A little late, but something your team might want to plan during your unbag or practice day.
At Week 0 and looking over several catapults, I have observed 3 types of hard-stops for catapults that will likely lead to broken parts.
The frame stop for the catapult, where part of the catapult (usually near pivot) stops the frame of the catapult. Putting a little bit of hard rubber at this position will keep the frame from hammering itself to death.
Catch strap to frame. This uses a stiff rope, strap, or cable to stop the frame at a given position. This can put a lot of stress into the frame, pivot, or anchor point. Having a compliant bushing under the loop of the anchor or frame will help cushion the end travel here as well.
Last but certainly not least is using pneumatics as the driver/end stop. This is potentially dangerous as the extra inertia of the catapults and high speeds can cause the ends or pistons to get damaged on the pneumatic cylinders. I have heard some of them have an internal cushion to help keep from having these break the cylinders. I would highly recommend a catch strap for those catapults as well.
The physics behind this problem is similar to crash dynamics.
The spring or motorized element has a lot of power that translates into a whole bunch of kinetic energy (some in the ball, but some in the frame of the catapult.
So... KE=Kinetic energy = 1/2*M*V^2=1/2*K*x^2 (stored energy of the spring).
This helps explain why firing without a ball can be worse than with a ball. With the ball, a lot of the spring energy goes to the ball. When dry firing, all of that energy goes to the frame.
Energy though doesn't break the parts, but forces do. This is where the "cushion" comes in.
Energy also equals force time distance: or KE=F*D
So KE=1/2*M*V^2 of the frame = F*D
Where force is at the point of the stop, and distance is the deflection at that stop. As the stopping distance goes to 0, then the Force goes to infinity!
Well, not exactly. With forces approaching "infinity", all sorts of things start acting like springs. and compressing/stretching at the local level. When you get into your mechanics of material, it is known as strain. Strain them too much, and they stay permanently deflected. Permanently deflect something too many times, and it will break or stop functioning.
This is where the little block of stiff rubber comes in. Let's say that the mechanism has an inertia equavalent to about 1 kg, and is traveling at 13 m/s when it reaches end of travel. This is 1/2*1*13^2 or... about 85 J of energy. If your stopping distance was 1m, then the force would only be about 85 N (19 lbs). Not too bad. If the stopping distance was consistant, and 0.1 m, then the forces go up to 850 N (190 lbs). A little scary, but a lot of things can handle 200 lbs. Of course, 0.1 meters is about 4 inches which is a fair amount to stop something.
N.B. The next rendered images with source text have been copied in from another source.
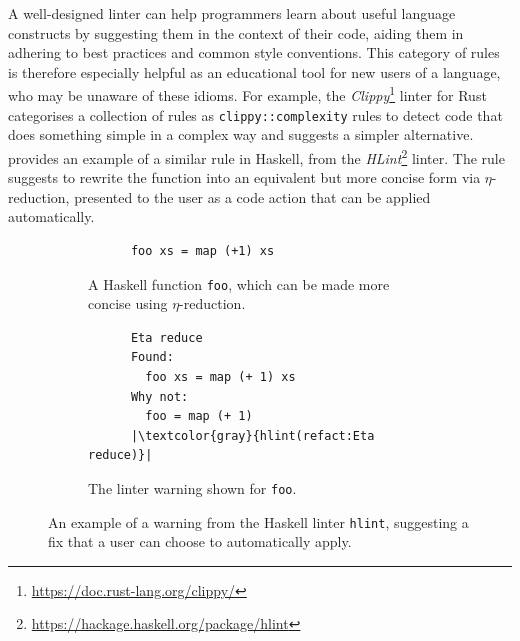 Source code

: A well-designed linter can help programmers learn about useful language constructs by suggesting them in the context of their code, aiding them in adhering to best practices and common style conventions.
This category of rules is therefore especially helpful as an educational tool for new users of a language, who may be unaware of these idioms.
For example, the \emph{Clippy}\footnote{\url{https://doc.rust-lang.org/clippy/}} linter for Rust \cite{li_clippy_2023} categorises a collection of rules as \texttt{clippy::complexity} rules to detect code that does something simple in a complex way and suggests a simpler alternative.
 provides an example of a similar rule in Haskell, from the \textit{HLint}\footnote{\url{https://hackage.haskell.org/package/hlint}} linter.
The rule suggests to rewrite the function into an equivalent but more concise form via $\eta$-reduction, presented to the user as a code action that can be applied automatically.

\begin{figure}[htbp]
  \vspace{3ex}
  \centering
  \begin{subfigure}{0.45\textwidth}
    \centering
    \begin{verbatim}
      foo xs = map (+1) xs
    \end{verbatim}
    \caption{A Haskell function \texttt{foo}, which can be made more concise using $\eta$-reduction.}
  \end{subfigure}
  \hfill
  \begin{subfigure}{0.45\textwidth}
    \centering
    \begin{verbatim}
      Eta reduce
      Found:
        foo xs = map (+ 1) xs
      Why not:
        foo = map (+ 1)
      |\textcolor{gray}{hlint(refact:Eta reduce)}|
    \end{verbatim}
    \caption{The linter warning shown for \texttt{foo}.}
  \end{subfigure}
  \caption{An example of a warning from the Haskell linter \texttt{hlint}, suggesting a fix that a user can choose to automatically apply.}
  \label{fig:hlint-example}
\end{figure}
Now, a lot of these catapults have ahrd stops. At 0.01m (1 cm or about 0.4 inches) is 8,500 N (1,190 lbs) starting to become a lot of load. 0.001m (0.040 inches) is a "hard stop", and would be 85,000 N. Since the ball weighs about 1 KG, removing the ball would double this set up. or 170,000 N (38,217 lbs). Even with 1" of cross section, a lot of aluminums will deform. The neat thing is, adding in 1/4" thick of stiff rubber will reduce these stresses immensely. For instance, this
stuff: is set up for 2,500 psi. Thus, a square inch of it for two points of contact would match up reasonably well (0.040->0.25 reduces forces to 6,000 lbs.. one on each side would then be 3,000 psi).
This would be some easy to apply stuff with adhesive backing. 70-90A would be my recommendation.